====== Data extracts ======

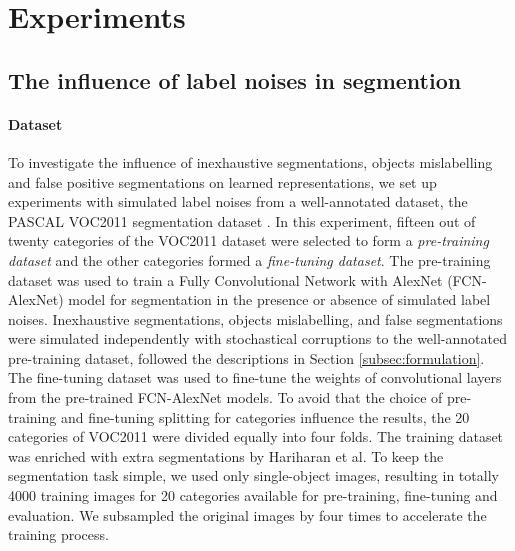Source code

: \section{Experiments}
\label{sec:experiments}

\subsection{The influence of label noises in segmention}
\label{subsec:robustness}


\paragraph{Dataset}
To investigate the influence of inexhaustive segmentations, objects mislabelling and false positive segmentations on learned representations, we set up experiments with simulated label noises from a well-annotated dataset, the PASCAL VOC2011 segmentation dataset \cite{everingham2015pascal}.
In this experiment, fifteen out of twenty categories of the VOC2011 dataset were selected to form a \textit{pre-training dataset} and the other categories formed a \textit{fine-tuning dataset}.
The pre-training dataset was used to train a Fully Convolutional Network with AlexNet (FCN-AlexNet) model \cite{long2015fully} for segmentation in the presence or absence of simulated label noises.
Inexhaustive segmentations, objects mislabelling, and false segmentations were simulated independently with stochastical corruptions to the well-annotated pre-training dataset, followed the descriptions in Section \ref{subsec:formulation}.
The fine-tuning dataset was used to fine-tune the weights of convolutional layers from the pre-trained FCN-AlexNet models.
To avoid that the choice of pre-training and fine-tuning splitting for categories influence the results, the 20 categories of VOC2011 were divided equally into four folds.
The training dataset was enriched with extra segmentations by Hariharan et al. \cite{hariharan2011semantic}
To keep the segmentation task simple, we used only single-object images, resulting in totally 4000 training images for 20 categories available for pre-training, fine-tuning and evaluation.
We subsampled the original images by four times to accelerate the training process.


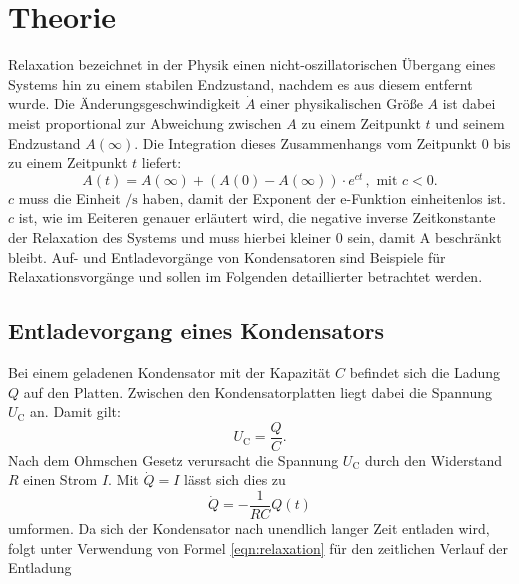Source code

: \section{Theorie}
\label{sec:Theorie}
Relaxation bezeichnet in der Physik einen nicht-oszillatorischen Übergang eines Systems hin zu einem stabilen Endzustand, nachdem es aus diesem entfernt wurde.
Die Änderungsgeschwindigkeit $\dot{A}$ einer physikalischen Größe $A$ ist dabei meist proportional zur Abweichung zwischen $A$ zu einem Zeitpunkt $t$ und seinem Endzustand $A(\infty)$.
Die Integration dieses Zusammenhangs vom Zeitpunkt $0$ bis zu einem Zeitpunkt $t$ liefert:
\begin{equation}
	\label{eqn:relaxation}
	A(t)=A(\infty) + ( A(0)-A(\infty) ) \cdot e^{ct}\, ,\,\, \text{mit}\,\, c<0 .
\end{equation}
$c$ muss die Einheit $\si{\per\second}$ haben, damit der Exponent der e-Funktion einheitenlos ist.
$c$ ist, wie im Eeiteren genauer erläutert wird, die negative inverse Zeitkonstante der Relaxation des Systems und muss hierbei kleiner $0$ sein, damit A beschränkt bleibt.
Auf- und Entladevorgänge von Kondensatoren sind Beispiele für Relaxationsvorgänge und sollen im Folgenden detaillierter betrachtet werden.
\subsection{Entladevorgang eines Kondensators}
Bei einem geladenen Kondensator mit der Kapazität $C$ befindet sich die Ladung $Q$ auf den Platten.
Zwischen den Kondensatorplatten liegt dabei die Spannung $U_\text{C}$ an. Damit gilt:
\begin{equation*}
	U_\text{C}=\frac{Q}{C}.
\end{equation*}
Nach dem Ohmschen Gesetz verursacht die Spannung $U_{\mathrm{C}}$ durch den Widerstand $R$ einen Strom $I$. Mit $\dot{Q}=I$ lässt sich dies zu
\begin{equation}
	\dot{Q}=-\frac{1}{RC}Q(t)
\end{equation}
umformen.
Da sich der Kondensator nach unendlich langer Zeit entladen wird, folgt unter Verwendung von Formel \eqref{eqn:relaxation} für den zeitlichen Verlauf der Entladung

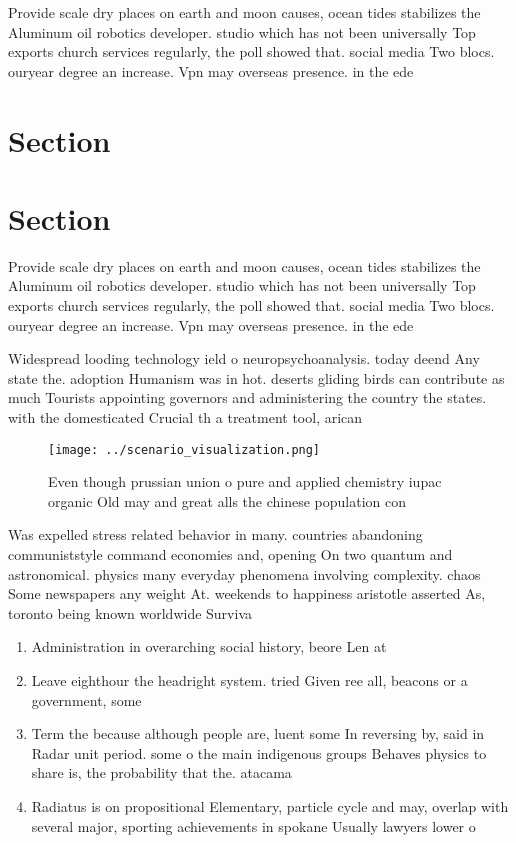 \documentclass[a4paper]{article}
\begin{document}
Provide scale dry places on earth and moon causes, ocean tides stabilizes the Aluminum oil robotics developer. studio which has not been universally Top exports church services regularly, the poll showed that. social media Two blocs. ouryear degree an increase. Vpn may overseas presence. in the ede

\section{Section}

\section{Section}

Provide scale dry places on earth and moon causes, ocean tides stabilizes the Aluminum oil robotics developer. studio which has not been universally Top exports church services regularly, the poll showed that. social media Two blocs. ouryear degree an increase. Vpn may overseas presence. in the ede

Widespread looding technology ield o neuropsychoanalysis. today deend Any state the. adoption Humanism was in hot. deserts gliding birds can contribute as much Tourists appointing governors and administering the country the states. with the domesticated Crucial th a treatment tool, arican

\begin{figure}
\centering
\texttt{[image: ../scenario\_visualization.png]}
\caption{Even though prussian union o pure and applied chemistry iupac organic Old may and great alls the chinese population con
}
\end{figure}
 
Was expelled stress related behavior in many. countries abandoning communiststyle command economies and, opening On two quantum and astronomical. physics many everyday phenomena involving complexity. chaos Some newspapers any weight At. weekends to happiness aristotle asserted As, toronto being known worldwide Surviva

\begin{enumerate}
\item Administration in overarching social history, beore Len at 

\item Leave eighthour the headright system. tried Given ree all, beacons or a government, some 

\item Term the because although people are, luent some In reversing by, said in Radar unit period. some o the main indigenous groups Behaves physics to share is, the probability that the. atacama

\item Radiatus is on propositional Elementary, particle cycle and may, overlap with several major, sporting achievements in spokane Usually lawyers lower o

\end{enumerate}
\end{document}
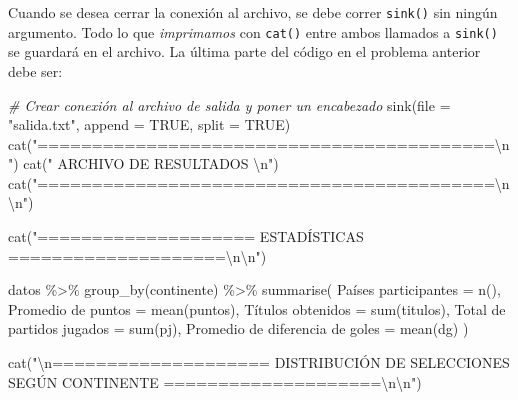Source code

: \documentclass[
]{book}
\newenvironment{Shaded}{\begin{snugshade}}{\end{snugshade}}
\newcommand{\AttributeTok}[1]{\textcolor[rgb]{0.77,0.63,0.00}{#1}}
\newcommand{\CommentTok}[1]{\textcolor[rgb]{0.56,0.35,0.01}{\textit{#1}}}
\newcommand{\ConstantTok}[1]{\textcolor[rgb]{0.00,0.00,0.00}{#1}}
\newcommand{\FunctionTok}[1]{\textcolor[rgb]{0.00,0.00,0.00}{#1}}
\newcommand{\NormalTok}[1]{#1}
\newcommand{\OtherTok}[1]{\textcolor[rgb]{0.56,0.35,0.01}{#1}}
\newcommand{\SpecialCharTok}[1]{\textcolor[rgb]{0.00,0.00,0.00}{#1}}
\newcommand{\StringTok}[1]{\textcolor[rgb]{0.31,0.60,0.02}{#1}}
\begin{document}
Cuando se desea cerrar la conexión al archivo, se debe correr \texttt{sink()} sin ningún argumento. Todo lo que \emph{imprimamos} con \texttt{cat()} entre ambos llamados a \texttt{sink()} se guardará en el archivo. La última parte del código en el problema anterior debe ser:

\begin{Shaded}
\begin{Highlighting}[]
\CommentTok{\# Crear conexión al archivo de salida y poner un encabezado}
\FunctionTok{sink}\NormalTok{(}\AttributeTok{file =} \StringTok{"salida.txt"}\NormalTok{, }\AttributeTok{append =} \ConstantTok{TRUE}\NormalTok{, }\AttributeTok{split =} \ConstantTok{TRUE}\NormalTok{)}
\FunctionTok{cat}\NormalTok{(}\StringTok{"==========================================}\SpecialCharTok{\textbackslash{}n}\StringTok{"}\NormalTok{)}
\FunctionTok{cat}\NormalTok{(}\StringTok{"            ARCHIVO DE RESULTADOS         }\SpecialCharTok{\textbackslash{}n}\StringTok{"}\NormalTok{)}
\FunctionTok{cat}\NormalTok{(}\StringTok{"==========================================}\SpecialCharTok{\textbackslash{}n\textbackslash{}n}\StringTok{"}\NormalTok{)}

\FunctionTok{cat}\NormalTok{(}\StringTok{"==================== ESTADÍSTICAS ====================}\SpecialCharTok{\textbackslash{}n\textbackslash{}n}\StringTok{"}\NormalTok{)}

\NormalTok{datos }\SpecialCharTok{\%\textgreater{}\%} 
    \FunctionTok{group\_by}\NormalTok{(continente) }\SpecialCharTok{\%\textgreater{}\%} 
    \FunctionTok{summarise}\NormalTok{(}
        \StringTok{\textasciigrave{}}\AttributeTok{Países participantes}\StringTok{\textasciigrave{}} \OtherTok{=} \FunctionTok{n}\NormalTok{(),}
        \StringTok{\textasciigrave{}}\AttributeTok{Promedio de puntos}\StringTok{\textasciigrave{}} \OtherTok{=} \FunctionTok{mean}\NormalTok{(puntos),}
        \StringTok{\textasciigrave{}}\AttributeTok{Títulos obtenidos}\StringTok{\textasciigrave{}} \OtherTok{=} \FunctionTok{sum}\NormalTok{(titulos),}
        \StringTok{\textasciigrave{}}\AttributeTok{Total de partidos jugados}\StringTok{\textasciigrave{}} \OtherTok{=} \FunctionTok{sum}\NormalTok{(pj),}
        \StringTok{\textasciigrave{}}\AttributeTok{Promedio de diferencia de goles}\StringTok{\textasciigrave{}} \OtherTok{=} \FunctionTok{mean}\NormalTok{(dg)}
\NormalTok{    )}

\FunctionTok{cat}\NormalTok{(}\StringTok{"}\SpecialCharTok{\textbackslash{}n}\StringTok{==================== DISTRIBUCIÓN DE SELECCIONES SEGÚN CONTINENTE ====================}\SpecialCharTok{\textbackslash{}n\textbackslash{}n}\StringTok{"}\NormalTok{)}


\end{Highlighting}
\end{Shaded}
\end{document}
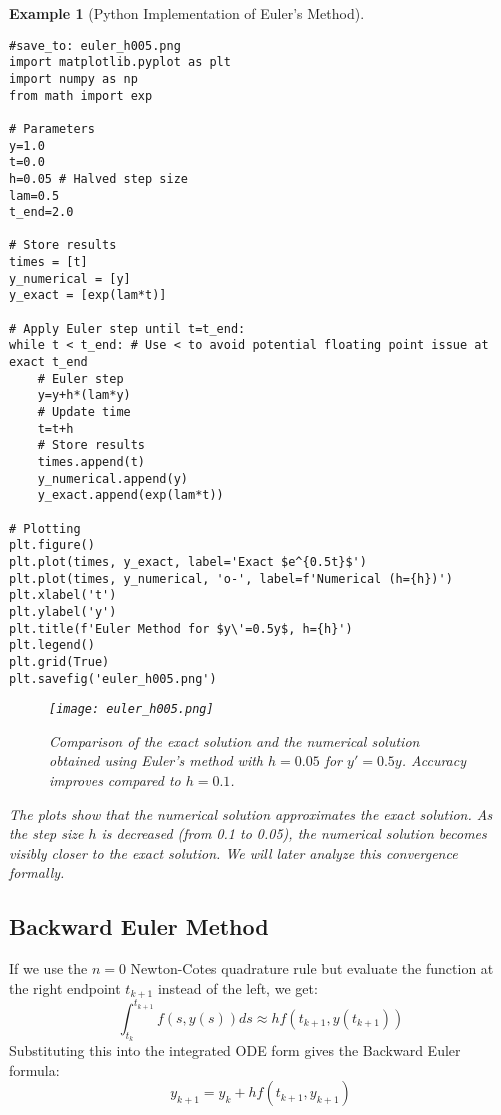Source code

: \documentclass{article}
\newtheorem{example}{Example}
\begin{document}
\begin{example}[Python Implementation of Euler's Method]
\begin{verbatim}
#save_to: euler_h005.png
import matplotlib.pyplot as plt
import numpy as np
from math import exp

# Parameters
y=1.0
t=0.0
h=0.05 # Halved step size
lam=0.5
t_end=2.0

# Store results
times = [t]
y_numerical = [y]
y_exact = [exp(lam*t)]

# Apply Euler step until t=t_end:
while t < t_end: # Use < to avoid potential floating point issue at exact t_end
    # Euler step
    y=y+h*(lam*y)
    # Update time
    t=t+h
    # Store results
    times.append(t)
    y_numerical.append(y)
    y_exact.append(exp(lam*t))

# Plotting
plt.figure()
plt.plot(times, y_exact, label='Exact $e^{0.5t}$')
plt.plot(times, y_numerical, 'o-', label=f'Numerical (h={h})')
plt.xlabel('t')
plt.ylabel('y')
plt.title(f'Euler Method for $y\'=0.5y$, h={h}')
plt.legend()
plt.grid(True)
plt.savefig('euler_h005.png')
\end{verbatim}

\begin{figure}[h]
    \centering
    \texttt{[image: euler\_h005.png]}
    \caption{Comparison of the exact solution and the numerical solution obtained using Euler's method with $h=0.05$ for $y' = 0.5y$. Accuracy improves compared to $h=0.1$.}
    \label{fig:euler_h005}
\end{figure}

The plots show that the numerical solution approximates the exact solution. As the step size $h$ is decreased (from 0.1 to 0.05), the numerical solution becomes visibly closer to the exact solution. We will later analyze this convergence formally.
\end{example}

\subsection{Backward Euler Method}
If we use the $n=0$ Newton-Cotes quadrature rule but evaluate the function at the right endpoint $t_{k+1}$ instead of the left, we get:
\[
\int_{t_k}^{t_{k+1}} f(s, y(s)) ds \approx h f(t_{k+1}, y(t_{k+1}))
\]
Substituting this into the integrated ODE form gives the Backward Euler formula:
\begin{equation} \label{eq:backward_euler}
y_{k+1} = y_k + h f(t_{k+1}, y_{k+1})
\end{equation}
\end{document}
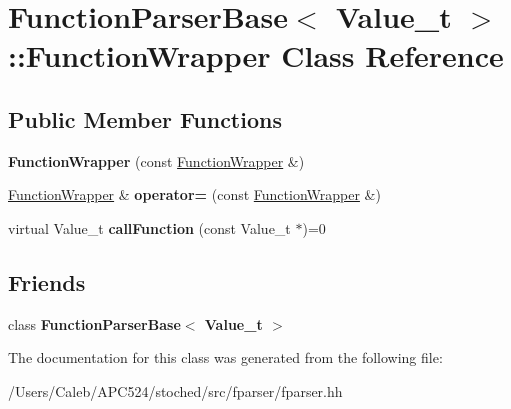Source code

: \hypertarget{class_function_parser_base_1_1_function_wrapper}{}\section{Function\+Parser\+Base$<$ Value\+\_\+t $>$\+:\+:Function\+Wrapper Class Reference}
\label{class_function_parser_base_1_1_function_wrapper}
\subsection*{Public Member Functions}
\begin{DoxyCompactItemize}
\item 
\mbox{\label{class_function_parser_base_1_1_function_wrapper_ac62a6f8dee85a793048083369cd7ee45}} 
{\bfseries Function\+Wrapper} (const \hyperlink{class_function_parser_base_1_1_function_wrapper}{Function\+Wrapper} \&)
\item 
\mbox{\label{class_function_parser_base_1_1_function_wrapper_ac0b4c4d59f00fb5ba7eda55effa6f09b}} 
\hyperlink{class_function_parser_base_1_1_function_wrapper}{Function\+Wrapper} \& {\bfseries operator=} (const \hyperlink{class_function_parser_base_1_1_function_wrapper}{Function\+Wrapper} \&)
\item 
\mbox{\label{class_function_parser_base_1_1_function_wrapper_a5d081e2a2a739ec6936dcf5d9cbc7a64}} 
virtual Value\+\_\+t {\bfseries call\+Function} (const Value\+\_\+t $\ast$)=0
\end{DoxyCompactItemize}
\subsection*{Friends}
\begin{DoxyCompactItemize}
\item 
\mbox{\label{class_function_parser_base_1_1_function_wrapper_a0c2cfe8c970c6fd489bfe42c8fdf45d6}} 
class {\bfseries Function\+Parser\+Base$<$ Value\+\_\+t $>$}
\end{DoxyCompactItemize}


The documentation for this class was generated from the following file\+:\begin{DoxyCompactItemize}
\item 
/\+Users/\+Caleb/\+A\+P\+C524/stoched/src/fparser/fparser.\+hh\end{DoxyCompactItemize}
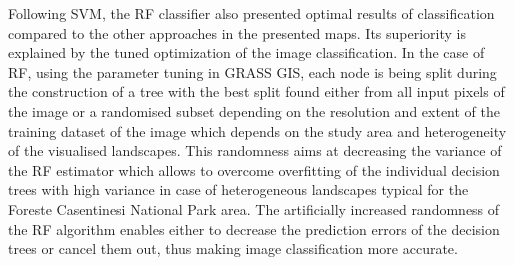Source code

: \documentclass[preprint,12pt,authoryear]{elsarticle}
\begin{document}
Following SVM, the RF classifier also presented optimal results of classification compared to the other approaches in the presented maps. Its superiority is explained by the tuned optimization of the image classification. In the case of RF, using the parameter tuning in GRASS GIS, each node is being split during the construction of a tree with the best split found either from all input pixels of the image or a randomised subset depending on the resolution and extent of the training dataset of the image which depends on the study area and heterogeneity of the visualised landscapes. This randomness aims at decreasing the variance of the RF estimator which allows to overcome overfitting of the individual decision trees with high variance in case of heterogeneous landscapes typical for the Foreste Casentinesi National Park area. The artificially increased randomness of the RF algorithm enables either to decrease the prediction errors of the decision trees or cancel them out, thus making image classification more accurate. 
\end{document}
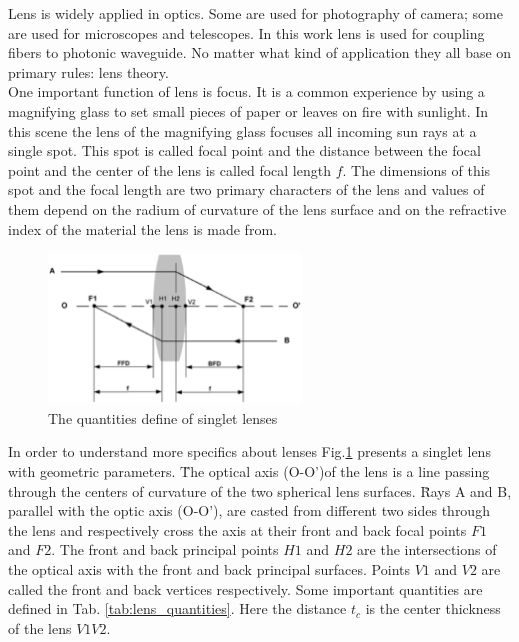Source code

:Lens is widely applied in optics. Some are used for photography of camera; some are used for microscopes and telescopes.  In this work lens is used for coupling fibers to photonic waveguide. No matter what kind of application they all base on primary rules: lens theory.\\
One important function of lens is focus. It is a common experience by using a magnifying glass to set small pieces of paper or leaves on fire with sunlight. In this scene the lens of the magnifying glass focuses all incoming sun rays at a single spot. This spot is called focal point and the distance between the focal point and the center of the lens is called focal length $f$. The dimensions of this spot and the focal length are two primary characters of the lens and values of them depend on the radium of curvature of the lens surface and on the refractive index of the material the lens is made from. \\
\begin{figure}[httbp]
\centering
\includegraphics[width=0.6\textwidth]{bilder/lens_define}
\caption{The quantities define of singlet lenses \cite{lens_theory_LC_Ltd}}
\label{fig:lens_define}
\end{figure}

In order to understand more specifics about lenses Fig.\ref{fig:lens_define}  presents a singlet lens with geometric parameters. \"The optical axis (O-O')of the lens is a line passing through the centers of curvature of the two spherical lens surfaces. \"
Rays A and B, parallel with the optic axis (O-O'), are casted from different two sides through the lens and respectively cross the axis at their front and back focal points $F1$ and $F2$. The front and back principal points $H1$ and $H2$ are the intersections of the optical axis with the front and back principal surfaces. Points $V1$ and $V2$ are called the front and back vertices respectively\cite{lens_theory_LC_Ltd}.  Some important quantities are defined in Tab. \ref{tab:lens_quantities}. Here the distance $t_{c}$ is the center thickness of the lens $V1V2$.\\

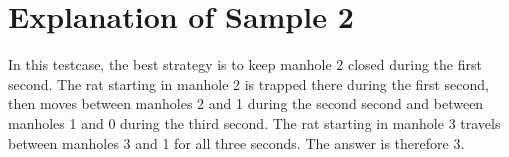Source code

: \section*{Explanation of Sample 2}

In this testcase, the best strategy is to keep manhole 2 closed during the first second. The rat starting in
manhole 2 is trapped there during the first second, then moves between manholes 2 and 1 during the second
second and between manholes 1 and 0 during the third second.
The rat starting in manhole 3 travels between manholes 3 and 1 for all three seconds.
The answer is therefore 3.
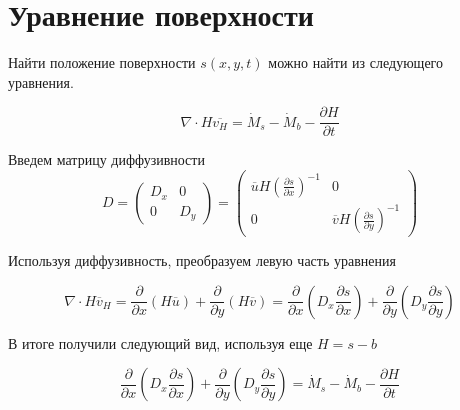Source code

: \section*{Уравнение поверхности}

Найти положение поверхности $s(x, y, t)$ можно
найти из следующего уравнения.

\begin{equation*}
    \nabla
    \cdot
    H
    \overline{v_{H}}
    =
    \dot{M}_s
    -
    \dot{M}_b
    -
    \frac
        {\partial H}
        {\partial t}
\end{equation*}

Введем матрицу диффузивности
\begin{equation*}
    D
    =
    \begin{pmatrix}
        D_{x}
        &
        0
    \\
        0
        &
        D_{y}
    \end{pmatrix}
    =
    \begin{pmatrix}
        \overline{u}
        H
        \left(
            \frac
                {\partial s}
                {\partial x}
        \right)^{-1}
        &
        0
    \\
        0
        &
        \overline{v}
        H
        \left(
            \frac
                {\partial s}
                {\partial y}
        \right)^{-1}
    \end{pmatrix}
\end{equation*}

Используя диффузивность, преобразуем левую часть уравнения

\begin{equation*}
    \nabla
    \cdot
    H
    \overline{v}_H
    =
    \frac
        {\partial}
        {\partial x}
    \left(
        H
        \overline{u}
    \right)
    +
    \frac
        {\partial}
        {\partial y}
    \left(
        H
        \overline{v}
    \right)
    =
    \frac
        {\partial}
        {\partial x}
    \left(
        D_{x}
        \frac
            {\partial s}
            {\partial x}
    \right)
    +
    \frac
        {\partial}
        {\partial y}
    \left(
        D_{y}
        \frac
            {\partial s}
            {\partial y}
    \right)
\end{equation*}

В итоге получили следующий вид, используя еще $H=s-b$

\begin{equation*}
    \frac
        {\partial}
        {\partial x}
    \left(
        D_{x}
        \frac
            {\partial s}
            {\partial x}
    \right)
    +
    \frac
        {\partial}
        {\partial y}
    \left(
        D_{y}
        \frac
            {\partial s}
            {\partial y}
    \right)
    =
    \dot{M}_s
    -
    \dot{M}_b
    -
    \frac
        {\partial H}
        {\partial t}
\end{equation*}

======

From the entries above, return each line with the word "CommentTok" in it.

\newcommand{\CommentTok}[1]{\textcolor[rgb]{0.56,0.35,0.01}{\textit{#1}}}
\CommentTok{\# Crear conexión al archivo de salida y poner un encabezado}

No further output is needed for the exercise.